You can try to use lsof to check which processes are using the network connections.

List al network connections: lsof -i

List all the TCP or UDP connections: lsof -i tcp; lsof -i udp;

Processes listening on a particular port: lsof -i :80

List network files which are being used by a process: lsof -i -a -p 234

List the network files opened by the processes starting with ssh: lsof -i -a -c ssh

  • 1
    lsof will bee helpful on client side (which is the end that seems being the concern), but only in case the connection is living when the command is played. For short-living connections, repeated use of 'lsof -i tcp' may give result.
    – tonioc
    Nov 29 '14 at 3:53
  • 1
    This answer helped me identify traffic originating from a specific PID on my machine in wireshark, i.e. find the PID, use lsof to find the destination the application is sending traffic to, then filter in wireshark/tcpdump. thx
    – lobi
    Jan 30 '18 at 18:55

nethogs reports bandwidth used per process, updated once per second.
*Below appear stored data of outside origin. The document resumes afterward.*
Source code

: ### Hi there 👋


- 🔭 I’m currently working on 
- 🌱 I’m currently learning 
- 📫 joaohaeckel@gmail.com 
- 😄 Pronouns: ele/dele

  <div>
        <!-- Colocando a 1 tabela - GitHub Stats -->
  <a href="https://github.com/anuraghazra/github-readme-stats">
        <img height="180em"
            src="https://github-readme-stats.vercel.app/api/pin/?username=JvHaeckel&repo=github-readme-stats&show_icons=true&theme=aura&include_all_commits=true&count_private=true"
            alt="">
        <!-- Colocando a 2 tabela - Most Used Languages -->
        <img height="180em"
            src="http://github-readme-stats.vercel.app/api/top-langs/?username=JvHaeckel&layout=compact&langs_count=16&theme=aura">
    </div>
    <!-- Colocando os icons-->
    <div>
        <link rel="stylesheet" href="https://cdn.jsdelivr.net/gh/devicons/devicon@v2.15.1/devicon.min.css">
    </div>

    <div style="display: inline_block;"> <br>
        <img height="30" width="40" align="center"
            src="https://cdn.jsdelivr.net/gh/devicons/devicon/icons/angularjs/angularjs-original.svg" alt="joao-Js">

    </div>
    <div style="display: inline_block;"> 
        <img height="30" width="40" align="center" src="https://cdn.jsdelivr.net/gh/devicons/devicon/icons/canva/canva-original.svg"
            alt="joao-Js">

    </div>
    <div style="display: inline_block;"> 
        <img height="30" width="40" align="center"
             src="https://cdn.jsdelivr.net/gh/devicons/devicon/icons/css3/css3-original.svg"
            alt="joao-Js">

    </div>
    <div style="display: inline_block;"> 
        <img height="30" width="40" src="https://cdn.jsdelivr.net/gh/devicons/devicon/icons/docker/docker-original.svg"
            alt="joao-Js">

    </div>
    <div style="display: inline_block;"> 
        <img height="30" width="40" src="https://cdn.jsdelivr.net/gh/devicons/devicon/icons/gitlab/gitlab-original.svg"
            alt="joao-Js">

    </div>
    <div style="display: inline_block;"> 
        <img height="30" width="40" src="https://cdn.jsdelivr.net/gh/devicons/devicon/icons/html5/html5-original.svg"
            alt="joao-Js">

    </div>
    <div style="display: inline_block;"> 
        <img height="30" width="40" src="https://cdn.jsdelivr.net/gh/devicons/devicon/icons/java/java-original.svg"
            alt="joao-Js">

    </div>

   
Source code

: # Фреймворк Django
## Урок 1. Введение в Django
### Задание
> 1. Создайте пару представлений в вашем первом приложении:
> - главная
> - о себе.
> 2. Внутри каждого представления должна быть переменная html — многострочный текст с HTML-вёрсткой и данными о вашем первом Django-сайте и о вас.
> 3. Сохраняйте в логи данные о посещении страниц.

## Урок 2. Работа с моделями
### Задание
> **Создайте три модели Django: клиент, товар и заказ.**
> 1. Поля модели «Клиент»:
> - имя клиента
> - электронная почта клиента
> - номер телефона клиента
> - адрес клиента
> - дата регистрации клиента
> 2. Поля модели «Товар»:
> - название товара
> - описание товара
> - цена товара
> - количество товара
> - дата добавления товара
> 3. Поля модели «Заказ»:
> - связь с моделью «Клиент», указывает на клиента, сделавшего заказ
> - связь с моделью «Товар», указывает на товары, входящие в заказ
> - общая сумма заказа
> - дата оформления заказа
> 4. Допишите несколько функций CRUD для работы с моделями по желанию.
netstat -nlpt (must run as sudo or root) will return the pid/name of the process responsible for a connection. Since you know the IP you should be able to simply do

sudo netstat -nlpt | grep xx.xx.xx.xx

and see which process it is. My skill is more in windows so my syntax could be a bit off. I looked up the switches for linux and found this as #5 here.


This was an interesting question, and it looks like the kernel does not store counters for per-process network throughput utilization by default, but a kernel module netatop[1] adds this capability, which then makes it available for logging and reporting using atop[2].